Statement of Fredric V. Rolando, president of the National Association of Letter Carriers, on the Oversight and Government Reform Committee mark-up of the Secure Delivery for America Act of 2014:

The 275,000 members of the National Association of Letter Carriers, who live and work in every congressional District in America, call on the members of the House Oversight and Government Reform Committee (OGR) to vote “no” on the so-called Secure Delivery for America Act.

Rather than addressing the unreasonable financial mandates that Congress has imposed on the Postal Service, the committee is once again considering a bill that calls for unnecessary and counter-productive service reductions. Forcing 15 million American households and businesses to give up door delivery in favor of remote cluster boxes or curb-line mailboxes is totally unacceptable. If passed, the bill would also impose a $1.1 billion cost on American households and businesses (or on the Postal Service through vouchers) to dismantle their own mailboxes and to install curb-line or cluster boxes.

Degrading the Postal Service’s invaluable last-mile network makes no sense, nor does it make business sense to sever the revenue-generating connection between letter carriers and their business customers. The Customer Connect program, through which letter carriers generate sales leads for Priority Mail and shipping services, has produced more than $2 billion in new annual income for the Postal Service. Without this personal contact, such leads cannot be developed.
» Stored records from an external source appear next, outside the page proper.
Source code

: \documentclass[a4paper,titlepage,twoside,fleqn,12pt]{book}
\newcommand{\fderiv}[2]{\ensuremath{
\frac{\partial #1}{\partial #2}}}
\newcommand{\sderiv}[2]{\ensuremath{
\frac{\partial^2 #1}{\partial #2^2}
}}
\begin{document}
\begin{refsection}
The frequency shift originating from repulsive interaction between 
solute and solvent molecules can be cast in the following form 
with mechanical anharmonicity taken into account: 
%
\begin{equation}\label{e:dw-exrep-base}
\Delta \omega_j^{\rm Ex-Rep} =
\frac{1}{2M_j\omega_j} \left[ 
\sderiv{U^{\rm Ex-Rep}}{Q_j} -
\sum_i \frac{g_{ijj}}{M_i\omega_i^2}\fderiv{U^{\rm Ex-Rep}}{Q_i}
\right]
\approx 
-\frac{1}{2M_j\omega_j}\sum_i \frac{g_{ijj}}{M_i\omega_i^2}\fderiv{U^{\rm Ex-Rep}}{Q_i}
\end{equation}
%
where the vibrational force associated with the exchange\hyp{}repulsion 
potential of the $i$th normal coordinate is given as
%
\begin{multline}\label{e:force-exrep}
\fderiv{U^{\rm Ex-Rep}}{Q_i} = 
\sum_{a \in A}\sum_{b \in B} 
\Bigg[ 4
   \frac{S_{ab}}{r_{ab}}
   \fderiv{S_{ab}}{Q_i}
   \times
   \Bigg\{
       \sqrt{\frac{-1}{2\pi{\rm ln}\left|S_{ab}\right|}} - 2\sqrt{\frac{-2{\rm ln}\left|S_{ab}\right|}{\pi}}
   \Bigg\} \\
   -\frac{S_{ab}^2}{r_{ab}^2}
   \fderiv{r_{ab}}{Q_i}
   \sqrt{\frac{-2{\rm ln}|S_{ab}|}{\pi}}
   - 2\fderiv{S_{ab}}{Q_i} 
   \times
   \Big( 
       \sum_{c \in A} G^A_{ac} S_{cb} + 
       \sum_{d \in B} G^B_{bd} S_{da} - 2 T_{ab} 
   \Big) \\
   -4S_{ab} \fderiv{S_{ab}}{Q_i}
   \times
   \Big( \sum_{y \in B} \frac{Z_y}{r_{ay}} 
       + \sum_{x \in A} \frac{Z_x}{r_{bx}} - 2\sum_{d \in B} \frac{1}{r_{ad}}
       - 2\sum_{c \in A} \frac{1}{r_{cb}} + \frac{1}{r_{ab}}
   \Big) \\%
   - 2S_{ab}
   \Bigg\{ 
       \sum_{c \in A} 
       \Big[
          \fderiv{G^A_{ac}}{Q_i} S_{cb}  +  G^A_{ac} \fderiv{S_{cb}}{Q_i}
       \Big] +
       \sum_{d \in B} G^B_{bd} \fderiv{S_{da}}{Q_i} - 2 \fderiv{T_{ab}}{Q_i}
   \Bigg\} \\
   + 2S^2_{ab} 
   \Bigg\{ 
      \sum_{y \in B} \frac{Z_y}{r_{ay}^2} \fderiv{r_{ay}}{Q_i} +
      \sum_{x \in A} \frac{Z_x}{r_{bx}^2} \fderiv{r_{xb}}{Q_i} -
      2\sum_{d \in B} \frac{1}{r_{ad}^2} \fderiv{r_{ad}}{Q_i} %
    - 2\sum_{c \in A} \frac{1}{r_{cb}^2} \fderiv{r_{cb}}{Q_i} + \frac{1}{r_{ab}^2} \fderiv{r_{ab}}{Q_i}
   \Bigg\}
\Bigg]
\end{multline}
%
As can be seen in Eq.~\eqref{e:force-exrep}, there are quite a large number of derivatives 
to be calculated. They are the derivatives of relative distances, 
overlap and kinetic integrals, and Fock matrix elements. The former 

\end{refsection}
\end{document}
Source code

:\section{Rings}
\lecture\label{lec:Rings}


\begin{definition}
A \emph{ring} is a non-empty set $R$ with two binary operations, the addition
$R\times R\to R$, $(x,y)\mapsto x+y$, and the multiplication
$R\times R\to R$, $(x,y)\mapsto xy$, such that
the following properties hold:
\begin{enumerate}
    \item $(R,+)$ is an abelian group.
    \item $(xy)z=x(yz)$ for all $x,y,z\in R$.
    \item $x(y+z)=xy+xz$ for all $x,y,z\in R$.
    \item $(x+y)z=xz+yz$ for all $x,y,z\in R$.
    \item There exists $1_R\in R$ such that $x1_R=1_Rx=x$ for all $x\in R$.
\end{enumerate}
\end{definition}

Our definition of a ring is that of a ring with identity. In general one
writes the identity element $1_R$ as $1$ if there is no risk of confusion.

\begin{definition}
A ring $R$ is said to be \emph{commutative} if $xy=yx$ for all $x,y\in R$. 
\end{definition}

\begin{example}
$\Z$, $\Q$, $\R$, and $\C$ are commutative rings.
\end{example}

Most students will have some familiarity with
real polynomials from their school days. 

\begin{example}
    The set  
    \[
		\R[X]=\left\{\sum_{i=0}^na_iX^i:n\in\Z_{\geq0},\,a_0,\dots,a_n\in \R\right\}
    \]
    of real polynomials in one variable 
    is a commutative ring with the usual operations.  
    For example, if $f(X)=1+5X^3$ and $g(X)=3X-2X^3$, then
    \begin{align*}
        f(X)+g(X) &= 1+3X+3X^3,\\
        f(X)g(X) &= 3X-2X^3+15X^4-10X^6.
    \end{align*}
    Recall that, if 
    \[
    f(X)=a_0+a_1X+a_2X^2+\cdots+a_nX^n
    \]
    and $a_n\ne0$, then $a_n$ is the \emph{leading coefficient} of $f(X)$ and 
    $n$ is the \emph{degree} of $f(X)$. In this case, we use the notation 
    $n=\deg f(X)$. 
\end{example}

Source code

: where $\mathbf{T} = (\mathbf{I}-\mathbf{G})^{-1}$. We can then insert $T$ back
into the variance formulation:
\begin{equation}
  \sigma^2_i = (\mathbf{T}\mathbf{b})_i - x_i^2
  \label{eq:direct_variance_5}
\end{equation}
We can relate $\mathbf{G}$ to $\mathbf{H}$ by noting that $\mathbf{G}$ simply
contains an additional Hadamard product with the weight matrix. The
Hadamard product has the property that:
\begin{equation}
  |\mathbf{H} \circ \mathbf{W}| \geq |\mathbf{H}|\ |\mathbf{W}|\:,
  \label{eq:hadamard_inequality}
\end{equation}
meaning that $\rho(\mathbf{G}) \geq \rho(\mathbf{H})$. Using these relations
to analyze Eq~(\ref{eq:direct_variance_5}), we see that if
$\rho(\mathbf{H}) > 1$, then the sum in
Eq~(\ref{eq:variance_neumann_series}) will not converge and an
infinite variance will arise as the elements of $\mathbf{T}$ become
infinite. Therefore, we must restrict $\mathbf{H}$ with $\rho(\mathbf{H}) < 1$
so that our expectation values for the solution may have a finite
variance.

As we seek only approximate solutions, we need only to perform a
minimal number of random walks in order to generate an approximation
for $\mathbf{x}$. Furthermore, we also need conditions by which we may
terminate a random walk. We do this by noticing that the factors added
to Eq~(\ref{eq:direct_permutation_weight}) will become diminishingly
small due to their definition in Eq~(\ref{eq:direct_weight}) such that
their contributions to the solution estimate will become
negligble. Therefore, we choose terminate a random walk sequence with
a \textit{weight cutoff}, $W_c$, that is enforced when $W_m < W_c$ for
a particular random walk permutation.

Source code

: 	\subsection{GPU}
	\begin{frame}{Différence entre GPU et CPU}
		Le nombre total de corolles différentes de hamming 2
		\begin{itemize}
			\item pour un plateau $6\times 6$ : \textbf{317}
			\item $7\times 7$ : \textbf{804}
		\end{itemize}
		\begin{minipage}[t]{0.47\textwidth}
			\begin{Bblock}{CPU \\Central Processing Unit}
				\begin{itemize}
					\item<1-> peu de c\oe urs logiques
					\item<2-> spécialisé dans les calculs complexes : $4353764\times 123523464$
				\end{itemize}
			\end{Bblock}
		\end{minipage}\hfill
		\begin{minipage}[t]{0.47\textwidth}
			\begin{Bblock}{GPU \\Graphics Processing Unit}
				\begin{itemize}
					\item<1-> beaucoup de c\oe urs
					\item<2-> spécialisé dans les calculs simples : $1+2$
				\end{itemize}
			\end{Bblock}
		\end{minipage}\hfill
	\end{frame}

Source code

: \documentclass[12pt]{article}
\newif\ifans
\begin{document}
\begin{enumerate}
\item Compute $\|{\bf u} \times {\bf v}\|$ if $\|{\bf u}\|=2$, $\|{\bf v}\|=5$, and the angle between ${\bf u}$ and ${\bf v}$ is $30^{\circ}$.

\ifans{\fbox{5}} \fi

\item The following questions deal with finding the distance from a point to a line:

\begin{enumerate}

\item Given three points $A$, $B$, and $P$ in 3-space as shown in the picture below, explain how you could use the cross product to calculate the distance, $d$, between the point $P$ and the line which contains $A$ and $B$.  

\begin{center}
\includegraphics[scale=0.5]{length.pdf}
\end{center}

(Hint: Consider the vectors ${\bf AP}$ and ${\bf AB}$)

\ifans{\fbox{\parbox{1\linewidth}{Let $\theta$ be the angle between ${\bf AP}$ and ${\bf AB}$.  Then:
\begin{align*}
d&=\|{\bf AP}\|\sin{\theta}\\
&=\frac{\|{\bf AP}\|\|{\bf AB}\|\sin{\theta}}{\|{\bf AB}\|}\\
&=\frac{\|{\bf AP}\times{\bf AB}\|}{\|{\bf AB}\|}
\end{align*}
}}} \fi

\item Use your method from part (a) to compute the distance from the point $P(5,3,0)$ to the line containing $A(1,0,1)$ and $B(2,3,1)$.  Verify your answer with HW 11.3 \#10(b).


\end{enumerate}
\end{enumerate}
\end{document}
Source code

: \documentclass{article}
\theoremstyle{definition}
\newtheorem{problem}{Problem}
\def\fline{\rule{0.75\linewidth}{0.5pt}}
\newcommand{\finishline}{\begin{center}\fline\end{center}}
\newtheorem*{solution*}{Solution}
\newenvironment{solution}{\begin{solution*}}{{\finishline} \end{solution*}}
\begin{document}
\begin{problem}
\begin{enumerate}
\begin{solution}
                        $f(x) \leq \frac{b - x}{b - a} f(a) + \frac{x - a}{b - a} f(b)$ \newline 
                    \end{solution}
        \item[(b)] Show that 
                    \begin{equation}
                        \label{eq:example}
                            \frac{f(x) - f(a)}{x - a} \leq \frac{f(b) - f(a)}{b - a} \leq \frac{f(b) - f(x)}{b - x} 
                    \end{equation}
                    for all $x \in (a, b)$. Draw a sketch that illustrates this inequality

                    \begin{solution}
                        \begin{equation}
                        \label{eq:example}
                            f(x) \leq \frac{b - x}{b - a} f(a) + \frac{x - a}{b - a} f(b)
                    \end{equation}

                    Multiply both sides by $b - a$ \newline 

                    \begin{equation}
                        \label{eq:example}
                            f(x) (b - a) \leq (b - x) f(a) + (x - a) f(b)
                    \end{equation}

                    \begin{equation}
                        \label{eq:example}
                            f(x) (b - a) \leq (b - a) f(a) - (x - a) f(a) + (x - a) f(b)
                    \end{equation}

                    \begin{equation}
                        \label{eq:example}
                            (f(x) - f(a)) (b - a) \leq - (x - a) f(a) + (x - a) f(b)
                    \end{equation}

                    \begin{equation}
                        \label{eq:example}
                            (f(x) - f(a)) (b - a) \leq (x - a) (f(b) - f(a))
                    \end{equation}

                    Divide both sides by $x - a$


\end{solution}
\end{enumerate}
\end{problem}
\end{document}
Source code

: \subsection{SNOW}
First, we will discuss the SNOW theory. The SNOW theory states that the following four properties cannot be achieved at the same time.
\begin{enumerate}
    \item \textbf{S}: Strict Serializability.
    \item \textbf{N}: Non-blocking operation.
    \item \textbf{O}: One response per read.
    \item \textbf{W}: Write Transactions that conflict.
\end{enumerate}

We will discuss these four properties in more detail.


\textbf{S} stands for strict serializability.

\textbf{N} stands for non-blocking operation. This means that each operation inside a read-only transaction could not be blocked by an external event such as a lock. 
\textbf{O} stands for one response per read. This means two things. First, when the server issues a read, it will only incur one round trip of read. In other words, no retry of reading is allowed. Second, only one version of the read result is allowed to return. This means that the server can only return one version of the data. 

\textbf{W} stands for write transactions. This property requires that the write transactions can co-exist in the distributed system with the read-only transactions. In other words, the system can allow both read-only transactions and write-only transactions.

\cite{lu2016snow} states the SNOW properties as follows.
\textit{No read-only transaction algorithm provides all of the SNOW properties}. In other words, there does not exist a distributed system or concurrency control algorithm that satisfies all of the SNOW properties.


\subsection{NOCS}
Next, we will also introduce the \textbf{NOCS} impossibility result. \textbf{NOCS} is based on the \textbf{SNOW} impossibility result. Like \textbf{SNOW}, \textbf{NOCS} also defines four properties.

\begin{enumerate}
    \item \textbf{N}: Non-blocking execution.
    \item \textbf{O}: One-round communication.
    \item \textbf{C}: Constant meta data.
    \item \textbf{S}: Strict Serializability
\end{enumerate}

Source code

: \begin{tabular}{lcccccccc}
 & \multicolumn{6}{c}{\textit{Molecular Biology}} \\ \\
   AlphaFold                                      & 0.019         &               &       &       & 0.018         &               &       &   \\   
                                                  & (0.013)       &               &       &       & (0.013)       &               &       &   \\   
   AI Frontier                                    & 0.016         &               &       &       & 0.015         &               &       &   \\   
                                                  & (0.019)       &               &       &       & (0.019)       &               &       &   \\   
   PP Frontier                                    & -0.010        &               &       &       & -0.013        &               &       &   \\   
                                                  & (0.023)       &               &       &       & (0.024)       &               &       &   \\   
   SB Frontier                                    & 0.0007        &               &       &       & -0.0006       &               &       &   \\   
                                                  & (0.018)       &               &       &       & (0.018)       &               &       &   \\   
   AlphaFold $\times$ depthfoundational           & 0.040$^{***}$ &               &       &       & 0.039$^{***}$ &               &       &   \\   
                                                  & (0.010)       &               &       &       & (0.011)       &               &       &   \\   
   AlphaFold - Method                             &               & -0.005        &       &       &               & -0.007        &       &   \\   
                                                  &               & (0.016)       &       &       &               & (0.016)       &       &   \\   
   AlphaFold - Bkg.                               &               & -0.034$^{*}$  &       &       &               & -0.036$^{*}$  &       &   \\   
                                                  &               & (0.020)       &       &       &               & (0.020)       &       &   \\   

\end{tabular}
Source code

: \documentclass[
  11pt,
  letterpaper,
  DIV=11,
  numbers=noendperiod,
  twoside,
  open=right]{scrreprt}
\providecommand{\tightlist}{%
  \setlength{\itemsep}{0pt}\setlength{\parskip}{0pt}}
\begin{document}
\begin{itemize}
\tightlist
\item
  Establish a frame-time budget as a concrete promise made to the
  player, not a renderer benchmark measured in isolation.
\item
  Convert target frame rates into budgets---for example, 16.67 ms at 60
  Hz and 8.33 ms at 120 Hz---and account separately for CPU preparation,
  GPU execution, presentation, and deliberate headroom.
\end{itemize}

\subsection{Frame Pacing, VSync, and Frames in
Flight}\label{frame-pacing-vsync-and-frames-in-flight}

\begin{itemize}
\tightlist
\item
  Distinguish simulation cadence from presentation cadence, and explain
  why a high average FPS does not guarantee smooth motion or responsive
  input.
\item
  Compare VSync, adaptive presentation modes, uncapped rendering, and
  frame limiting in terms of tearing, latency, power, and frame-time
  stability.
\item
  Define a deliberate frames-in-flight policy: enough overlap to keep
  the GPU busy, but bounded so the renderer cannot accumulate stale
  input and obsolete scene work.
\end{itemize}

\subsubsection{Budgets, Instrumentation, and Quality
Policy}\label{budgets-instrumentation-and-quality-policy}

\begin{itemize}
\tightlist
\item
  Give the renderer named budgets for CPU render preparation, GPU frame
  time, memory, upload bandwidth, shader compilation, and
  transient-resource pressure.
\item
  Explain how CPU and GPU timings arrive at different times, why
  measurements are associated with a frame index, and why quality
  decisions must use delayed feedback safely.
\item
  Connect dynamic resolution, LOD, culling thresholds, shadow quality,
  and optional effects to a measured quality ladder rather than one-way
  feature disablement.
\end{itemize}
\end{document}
The country and the Postal Service are finally recovering from the Great Recession, as booming e-commerce deliveries and rising direct-mail volumes offset reduced First Class Mail volumes. Excluding the crushing and uniquely unfair burden to pre-fund future retiree health benefits decades in advance, the USPS is once again recording operating profits—$1 billion in the first half of Fiscal Year 2014. Dismantling the now-profitable postal network would stop this turnaround in its tracks. Now is the time to enact sensible reforms that will reduce retiree health costs and permit needed investments that will allow the Postal Service to innovate and grow. On May 21, OGR should take into account the Postal Service’s recent recovery and reject the Secure Delivery for America Act.

As always, NALC is committed to working with both parties in Congress to discuss real reform that will strengthen the Postal Service to meet the needs of the 21st century.